The Winter of my Content
I shaved the beard off this morning.
It was a pretty good one, as far as my own history with facial hair goes: a coarse ruff that spread across the hollows of my cheeks with a reddish tinge, a disconcerting spot of gray on my chin. I let it go longer than any other beard I have ever worn, long enough that the spaces at the parentheses on either side of my mouth, the bald patches on my jawline filled in somewhat. My mustache of rusted wheat grew long enough to curl over my upper lip. And under my chin the hair darkened to a deep brown, the color of roasted coffee.
I’ll admit it made me feel like a badass, like a longshoreman or a lumberjack, but the inherent scruffiness of it all eventually became too much for a sharpie like me, all wild and wooly. Plus it was itching me like a bastard.
It is likely you never saw me parading around town in my fancy new beard — not through any fault of your own, but because, as of the latter part of last year, I have been suffering from exposure fatigue. I have been laying low.
I published my first book just as the calendar turned to 2011, the fulfillment of a dream I’ve held since I was very, very young. It was both more and less of what I thought it would be. I traveled the country doing readings and signings: New Orleans, New York, St. Louis, High Point, encountering long-lost friends and winning over a slew of new ones. It was intoxicating, particularly at the beginning, to bring life to my stories, to affix my practiced signature to title pages, to speak about my work to interviewers, readers and others who toil in the written word; to sell some books and chip away at the debt I accrued to get the thing done. I learned a lot about publishing, a little bit about business and marketing. And while I didn’t exactly set the world of creative nonfiction aflame, my little effort did manage to hustle its way into some noteworthy collections and lists.
But contrary to my preconceptions, the book did not solve even a single one of my many, many problems. I felt more or less exactly the same as I did before the book was published. Not that I felt so terrible — most of the time, in fact, I felt pretty damn good. But as the Earth tilted away from the sun once again, I felt the need to create some real change in my life. The beard was part of that.
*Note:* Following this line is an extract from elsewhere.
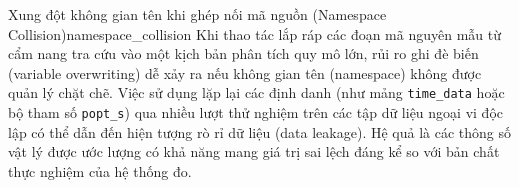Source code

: \begin{pitfall}{Xung đột không gian tên khi ghép nối mã nguồn (Namespace Collision)}{namespace_collision}
Khi thao tác lắp ráp các đoạn mã nguyên mẫu từ cẩm nang tra cứu vào một kịch bản phân tích quy mô lớn, rủi ro ghi đè biến (variable overwriting) dễ xảy ra nếu không gian tên (namespace) không được quản lý chặt chẽ. Việc sử dụng lặp lại các định danh (như mảng \texttt{time\_data} hoặc bộ tham số \texttt{popt\_s}) qua nhiều lượt thử nghiệm trên các tập dữ liệu ngoại vi độc lập có thể dẫn đến hiện tượng rò rỉ dữ liệu (data leakage). Hệ quả là các thông số vật lý được ước lượng có khả năng mang giá trị sai lệch đáng kể so với bản chất thực nghiệm của hệ thống đo.
\end{pitfall}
I moved here in 2000 with my wife and baby boy, forsaking a wild existence in New Orleans for something… more. It took me a while to find my bearings. I remember that first winter, the coldest one I had seen since I left Long Island as a teenager. My writing career had stalled out, my income a fraction of what it was when I was slinging drinks in the Garden District, my relationship suffering from the challenges that come with massive change and new babies, yes, and also the baggage I had lugged with me inside my head: frustration, isolation, deviation from the norm.
With apologies to the Bard, it was my own winter of discontent.
Hard work was the way forward, I reasoned, and after plugging away for a few years I landed the kind of job I always wanted — this one. And so it went: work, achievement, attainment running in a loop that made the years melt away like the snows after that first winter; I barely noticed them until they were gone.
This year, I’m trying something different, fretting less about my public self and tending the fires closer to home.
To that end I’ve scaled back my social obligations save for the ones that involve the close friends I’ve made here, with covered dishes and juice boxes for the kids. My professional obligations remain the same, though with fewer book-related appearances, and I’m skewing my writing away from the fracas of political noise to pursue stories about the people around me, the trials they endure, the redemption they seek. And I hold my family close, because in the end it is they, and not anything I’ve written or seen or done, that make a difference in my life.
When I took the beard off this morning it came away in pieces, shorn with the electric clippers I keep in my bathroom cabinet, and when it was done I recognized the face in the mirror, the same one I used to admire in the glass behind the bar such a long time ago. The bristles collected like coppery grass clippings on the counter around the bathroom sink. And when I brushed them away, it was like they were never there.